Mormons To Stop Baptizing Holocaust Victims

Compiled From Wire Services

The Mormon Church reached an agreement with five major Jewish groups Friday to stop posthumous baptisms for victims of the Holocaust.

Baptizing for the dead is a central tenet of the Mormon Church, which believes the practice gives every spirit a chance to accept or reject baptism in the “true Church of Jesus Christ.”

Ernest W. Michel, chairman of the World Gathering of Jewish Holocaust Survivors, said the issue came to his group’s attention when a Jewish newspaper mentioned that a Jew killed in the Gurs, France, concentration camp had been baptized posthumously into the Mormon Church.

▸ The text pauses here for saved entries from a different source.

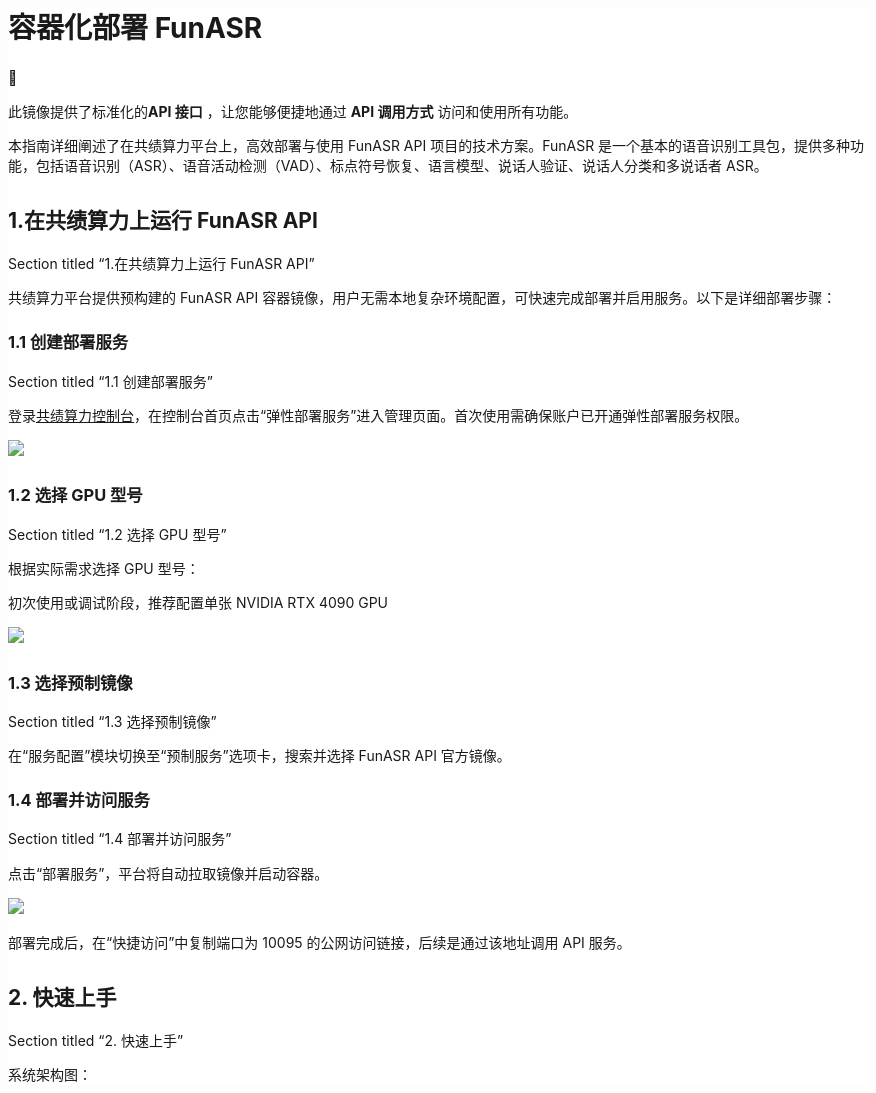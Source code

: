 # 容器化部署 FunASR

🌹

此镜像提供了标准化的**API 接口** ，让您能够便捷地通过 **API 调用方式** 访问和使用所有功能。

本指南详细阐述了在共绩算力平台上，高效部署与使用 FunASR API 项目的技术方案。FunASR 是一个基本的语音识别工具包，提供多种功能，包括语音识别（ASR）、语音活动检测（VAD）、标点符号恢复、语言模型、说话人验证、说话人分类和多说话者 ASR。

## 1.在共绩算力上运行 FunASR API

Section titled “1.在共绩算力上运行 FunASR API”

共绩算力平台提供预构建的 FunASR API 容器镜像，用户无需本地复杂环境配置，可快速完成部署并启用服务。以下是详细部署步骤：

### 1.1 创建部署服务

Section titled “1.1 创建部署服务”

登录[共绩算力控制台](https://console.suanli.cn/)，在控制台首页点击“弹性部署服务”进入管理页面。首次使用需确保账户已开通弹性部署服务权限。

![](https://www.gongjiyun.com/assets/Tgu5bdjXtoCwGyxYZxjc8Hk7nOd.png)

### 1.2 选择 GPU 型号

Section titled “1.2 选择 GPU 型号”

根据实际需求选择 GPU 型号：

初次使用或调试阶段，推荐配置单张 NVIDIA RTX 4090 GPU

![](https://www.gongjiyun.com/assets/G6elb9zFuo1swZxi0yJcH5Esnub.png)

### 1.3 选择预制镜像

Section titled “1.3 选择预制镜像”

在“服务配置”模块切换至“预制服务”选项卡，搜索并选择 FunASR API 官方镜像。

### 1.4 部署并访问服务

Section titled “1.4 部署并访问服务”

点击“部署服务”，平台将自动拉取镜像并启动容器。

![](https://www.gongjiyun.com/assets/LZtzbUl0BorK0Hxyqcrcv25qnff.png)

部署完成后，在“快捷访问”中复制端口为 10095 的公网访问链接，后续是通过该地址调用 API 服务。

## 2\. 快速上手

Section titled “2. 快速上手”

系统架构图：
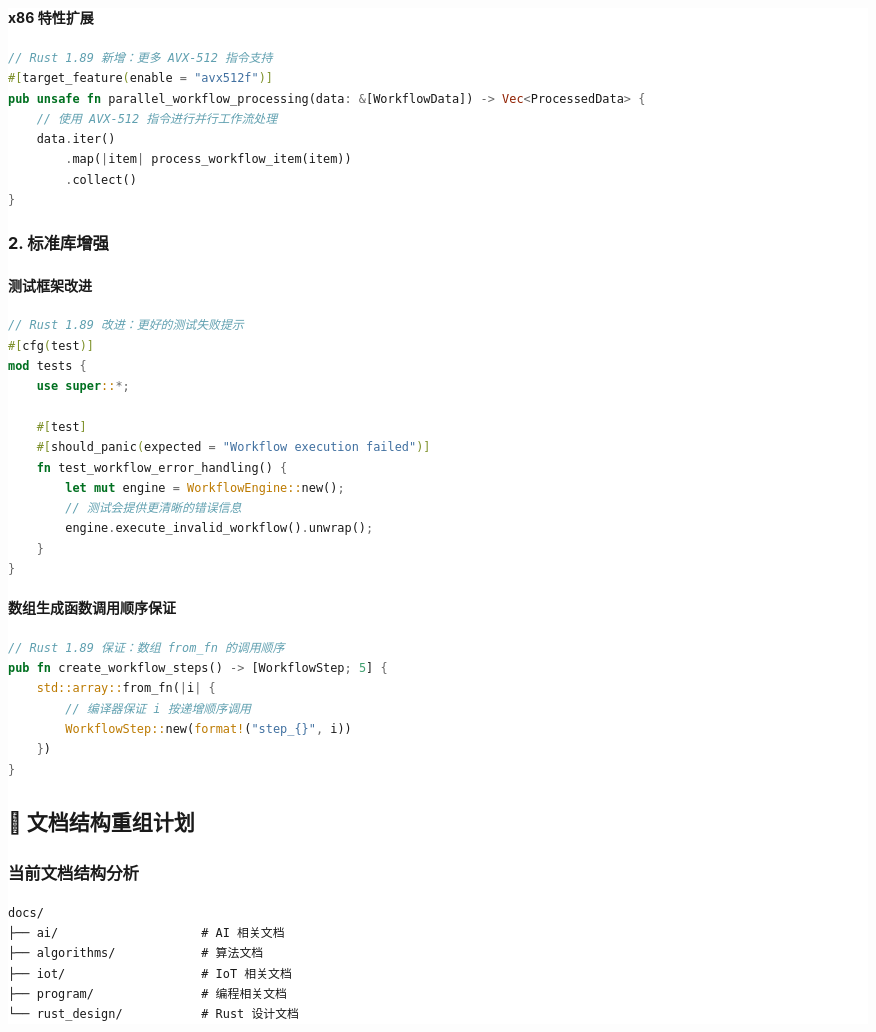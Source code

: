 #### x86 特性扩展

```rust
// Rust 1.89 新增：更多 AVX-512 指令支持
#[target_feature(enable = "avx512f")]
pub unsafe fn parallel_workflow_processing(data: &[WorkflowData]) -> Vec<ProcessedData> {
    // 使用 AVX-512 指令进行并行工作流处理
    data.iter()
        .map(|item| process_workflow_item(item))
        .collect()
}
```

### 2. 标准库增强

#### 测试框架改进

```rust
// Rust 1.89 改进：更好的测试失败提示
#[cfg(test)]
mod tests {
    use super::*;

    #[test]
    #[should_panic(expected = "Workflow execution failed")]
    fn test_workflow_error_handling() {
        let mut engine = WorkflowEngine::new();
        // 测试会提供更清晰的错误信息
        engine.execute_invalid_workflow().unwrap();
    }
}
```

#### 数组生成函数调用顺序保证

```rust
// Rust 1.89 保证：数组 from_fn 的调用顺序
pub fn create_workflow_steps() -> [WorkflowStep; 5] {
    std::array::from_fn(|i| {
        // 编译器保证 i 按递增顺序调用
        WorkflowStep::new(format!("step_{}", i))
    })
}
```

## 📁 文档结构重组计划

### 当前文档结构分析

```text
docs/
├── ai/                    # AI 相关文档
├── algorithms/            # 算法文档
├── iot/                   # IoT 相关文档
├── program/               # 编程相关文档
└── rust_design/           # Rust 设计文档
```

“I am a Holocaust survivor and I found my grandmother, uncles, aunts and friends had been baptized,” Michel said. “That, to me, I found totally unacceptable. I was incensed when I found out about it.”

The Mormon Church’s ruling three-member First Presidency directed members in March 1991 to stop baptizing Holocaust victims, but the ban was violated, said Elder Monte J. Brough, executive director of the Family History Department. He is a member of the Presidency of the Seventy, the governing body of the Church of Jesus Christ of Latter-day Saints.

Several months of recent talks led to Friday’s agreement between the Mormon Church, Michel’s group, the United States Holocaust Memorial Council in Washington; A Living Memorial to the Holocaust-Museum of Jewish Heritage in New York City; the Wiesenthal Center in Los Angeles; and Yad Vashem Holocaust Memorial in Jerusalem.

The Mormon Church agreed to direct all of its officials and members to discontinue future baptisms of deceased Jews, except those who are ancestors of living church members or whose families give permission.